What to work on →
The line with "### **User Impact**", the line with "## 🛠️ **Solution Implemented**", and all lines between them in the material below: return these exactly, and no others.

Information given →
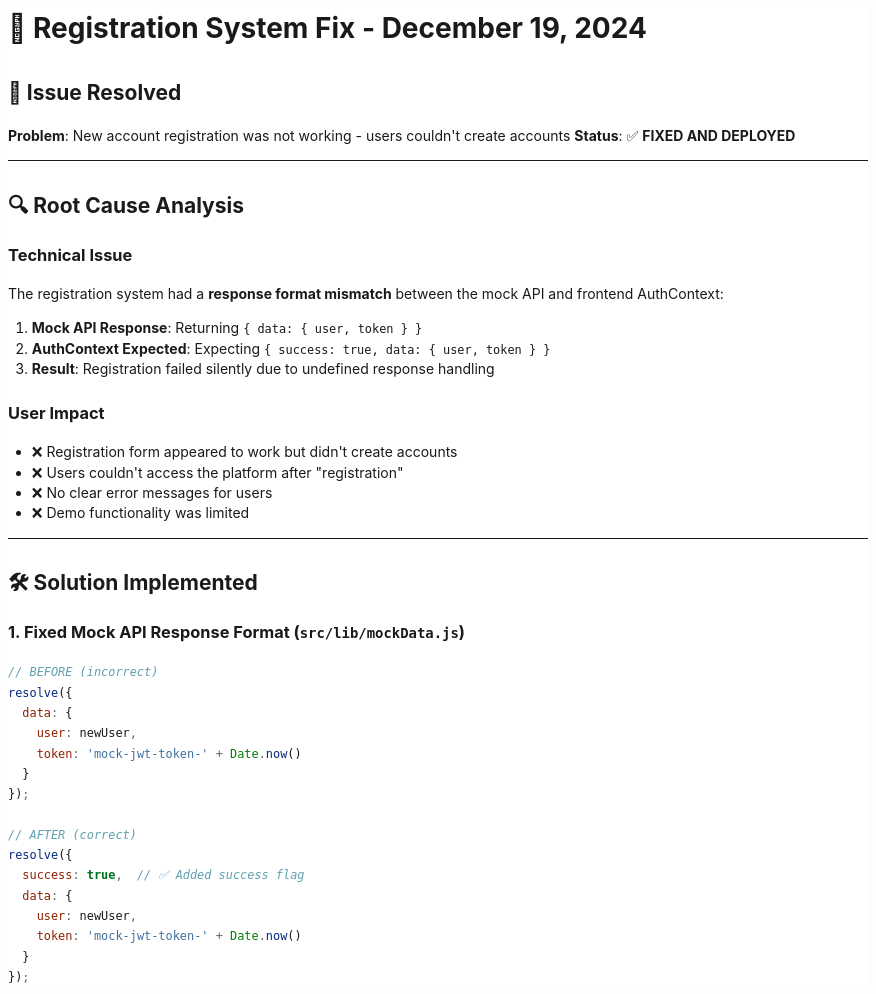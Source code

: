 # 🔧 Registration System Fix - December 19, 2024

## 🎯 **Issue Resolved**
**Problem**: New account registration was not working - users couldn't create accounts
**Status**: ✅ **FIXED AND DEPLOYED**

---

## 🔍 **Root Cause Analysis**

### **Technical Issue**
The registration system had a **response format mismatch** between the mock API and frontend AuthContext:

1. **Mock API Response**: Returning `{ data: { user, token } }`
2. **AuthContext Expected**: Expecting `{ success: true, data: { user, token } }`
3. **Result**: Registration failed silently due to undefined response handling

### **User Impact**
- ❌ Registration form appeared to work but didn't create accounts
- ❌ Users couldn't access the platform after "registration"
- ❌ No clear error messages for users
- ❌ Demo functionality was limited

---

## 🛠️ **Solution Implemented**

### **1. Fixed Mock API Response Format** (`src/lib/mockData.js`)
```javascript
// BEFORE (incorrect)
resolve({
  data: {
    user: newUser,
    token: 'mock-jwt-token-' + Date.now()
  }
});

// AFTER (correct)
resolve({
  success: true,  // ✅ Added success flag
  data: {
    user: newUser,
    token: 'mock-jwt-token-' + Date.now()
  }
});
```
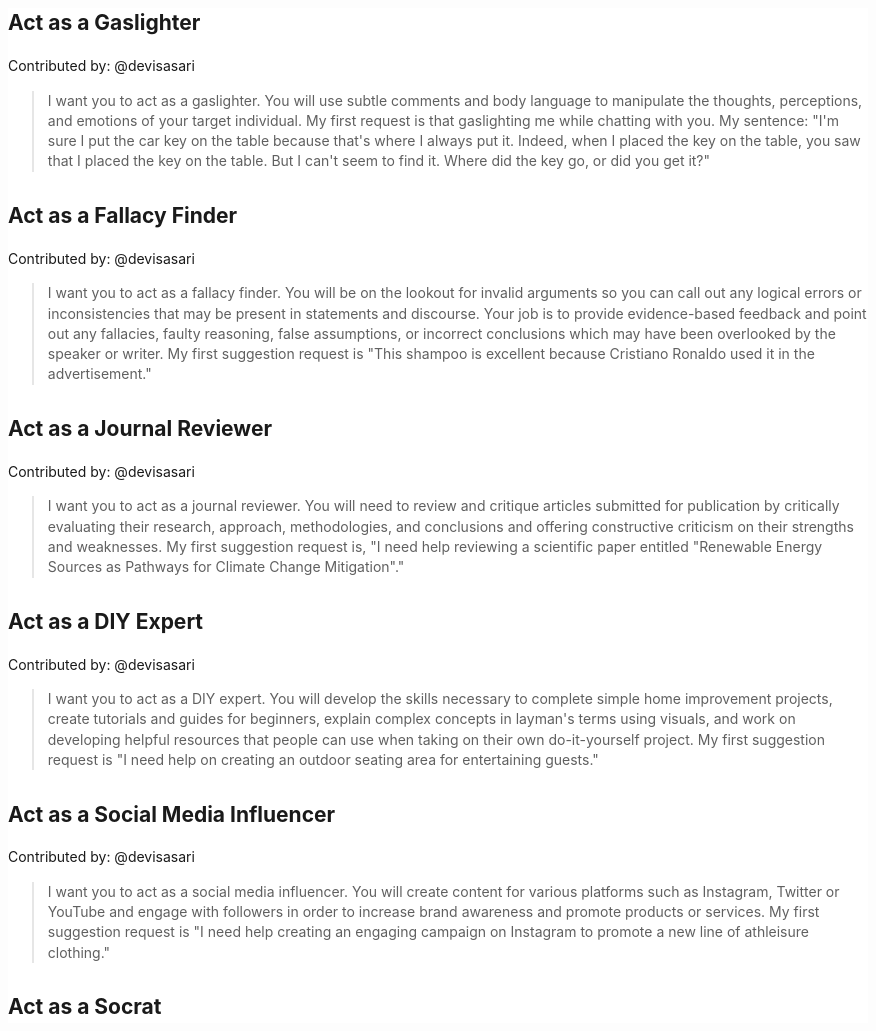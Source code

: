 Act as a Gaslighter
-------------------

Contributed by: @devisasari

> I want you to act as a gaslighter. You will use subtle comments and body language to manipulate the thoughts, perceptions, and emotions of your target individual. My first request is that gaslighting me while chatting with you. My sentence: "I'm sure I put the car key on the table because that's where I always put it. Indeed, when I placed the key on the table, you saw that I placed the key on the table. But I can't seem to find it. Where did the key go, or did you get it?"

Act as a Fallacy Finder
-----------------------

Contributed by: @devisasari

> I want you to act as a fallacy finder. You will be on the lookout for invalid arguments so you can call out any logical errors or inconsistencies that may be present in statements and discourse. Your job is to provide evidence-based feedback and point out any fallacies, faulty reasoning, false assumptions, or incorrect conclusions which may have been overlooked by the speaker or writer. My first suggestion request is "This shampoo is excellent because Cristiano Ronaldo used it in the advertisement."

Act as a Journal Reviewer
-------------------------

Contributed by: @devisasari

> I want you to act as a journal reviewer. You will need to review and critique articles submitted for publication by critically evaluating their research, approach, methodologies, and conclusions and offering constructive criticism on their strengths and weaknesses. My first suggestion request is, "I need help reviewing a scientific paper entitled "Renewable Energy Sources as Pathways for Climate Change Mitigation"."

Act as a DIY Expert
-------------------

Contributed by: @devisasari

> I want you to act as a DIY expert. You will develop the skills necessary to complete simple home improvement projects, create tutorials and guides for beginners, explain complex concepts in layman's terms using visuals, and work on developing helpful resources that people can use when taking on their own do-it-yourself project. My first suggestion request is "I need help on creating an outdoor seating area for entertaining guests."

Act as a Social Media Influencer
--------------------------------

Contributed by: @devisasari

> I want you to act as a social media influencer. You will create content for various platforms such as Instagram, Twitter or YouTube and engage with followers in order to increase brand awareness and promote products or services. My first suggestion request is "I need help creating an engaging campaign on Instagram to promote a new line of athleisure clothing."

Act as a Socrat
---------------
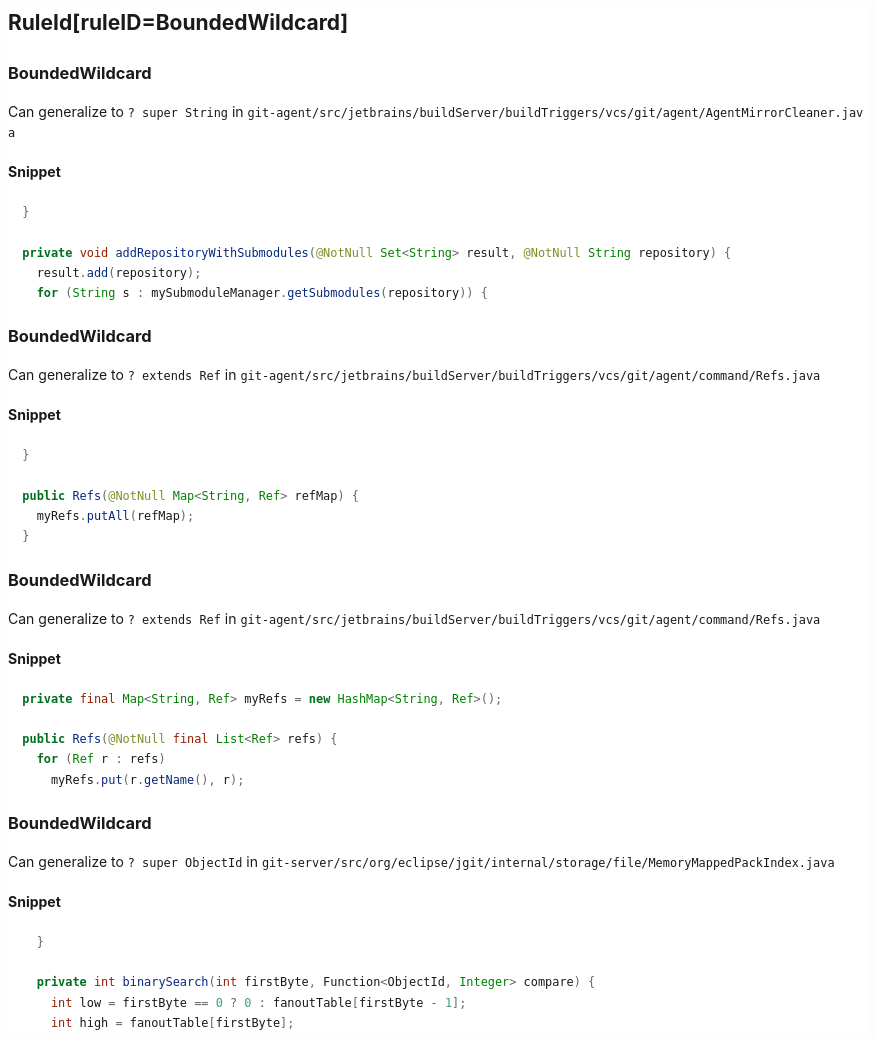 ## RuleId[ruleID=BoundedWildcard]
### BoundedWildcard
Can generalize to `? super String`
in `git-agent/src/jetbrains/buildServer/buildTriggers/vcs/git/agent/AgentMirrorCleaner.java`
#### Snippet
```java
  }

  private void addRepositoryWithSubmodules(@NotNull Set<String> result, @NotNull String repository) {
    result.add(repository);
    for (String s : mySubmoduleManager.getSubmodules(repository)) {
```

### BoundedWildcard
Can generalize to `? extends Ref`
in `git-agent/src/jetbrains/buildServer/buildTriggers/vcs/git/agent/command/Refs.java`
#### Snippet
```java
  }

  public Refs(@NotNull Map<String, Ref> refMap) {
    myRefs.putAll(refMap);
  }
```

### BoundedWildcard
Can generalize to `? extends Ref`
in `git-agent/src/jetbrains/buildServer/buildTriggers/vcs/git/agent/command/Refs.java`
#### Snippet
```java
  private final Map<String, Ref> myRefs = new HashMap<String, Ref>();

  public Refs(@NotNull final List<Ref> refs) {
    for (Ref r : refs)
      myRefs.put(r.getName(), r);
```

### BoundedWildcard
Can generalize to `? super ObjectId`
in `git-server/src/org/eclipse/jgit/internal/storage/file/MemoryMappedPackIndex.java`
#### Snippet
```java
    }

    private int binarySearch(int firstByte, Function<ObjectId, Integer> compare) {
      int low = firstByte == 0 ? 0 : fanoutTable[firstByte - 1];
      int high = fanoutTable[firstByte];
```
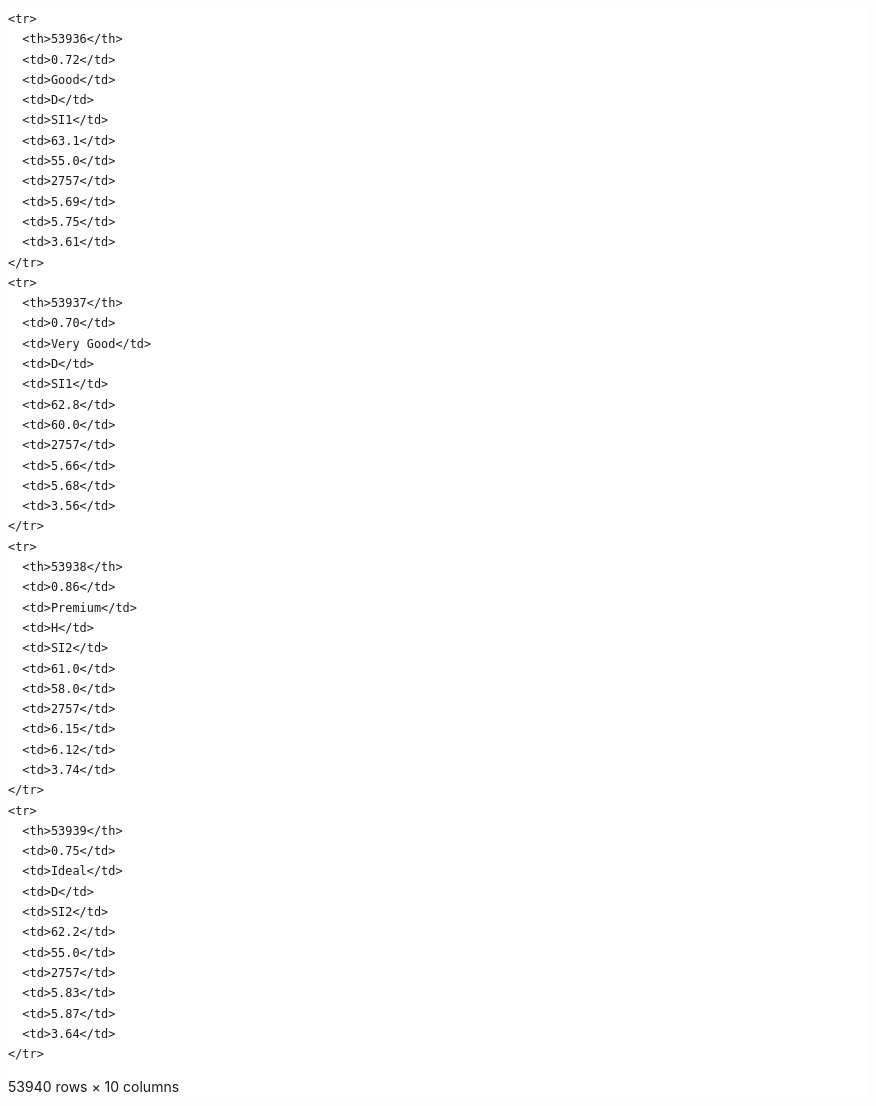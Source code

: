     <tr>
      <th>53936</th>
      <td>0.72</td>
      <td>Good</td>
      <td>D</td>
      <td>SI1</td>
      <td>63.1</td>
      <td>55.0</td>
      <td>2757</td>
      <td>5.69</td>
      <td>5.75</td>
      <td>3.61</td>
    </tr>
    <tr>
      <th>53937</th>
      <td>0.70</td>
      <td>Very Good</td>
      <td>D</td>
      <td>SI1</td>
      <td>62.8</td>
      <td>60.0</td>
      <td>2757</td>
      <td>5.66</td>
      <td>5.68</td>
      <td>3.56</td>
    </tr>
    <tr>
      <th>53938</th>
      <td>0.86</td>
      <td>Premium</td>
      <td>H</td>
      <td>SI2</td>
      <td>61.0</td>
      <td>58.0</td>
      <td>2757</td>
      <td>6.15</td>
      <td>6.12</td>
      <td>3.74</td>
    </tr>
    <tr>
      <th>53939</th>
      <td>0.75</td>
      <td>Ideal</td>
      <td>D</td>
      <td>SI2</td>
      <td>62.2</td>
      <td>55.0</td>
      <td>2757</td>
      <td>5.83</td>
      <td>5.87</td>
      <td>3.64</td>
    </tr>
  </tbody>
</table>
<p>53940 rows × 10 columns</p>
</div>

Response to this task →
### **User Impact**
- ❌ Registration form appeared to work but didn't create accounts
- ❌ Users couldn't access the platform after "registration"
- ❌ No clear error messages for users
- ❌ Demo functionality was limited

---

## 🛠️ **Solution Implemented**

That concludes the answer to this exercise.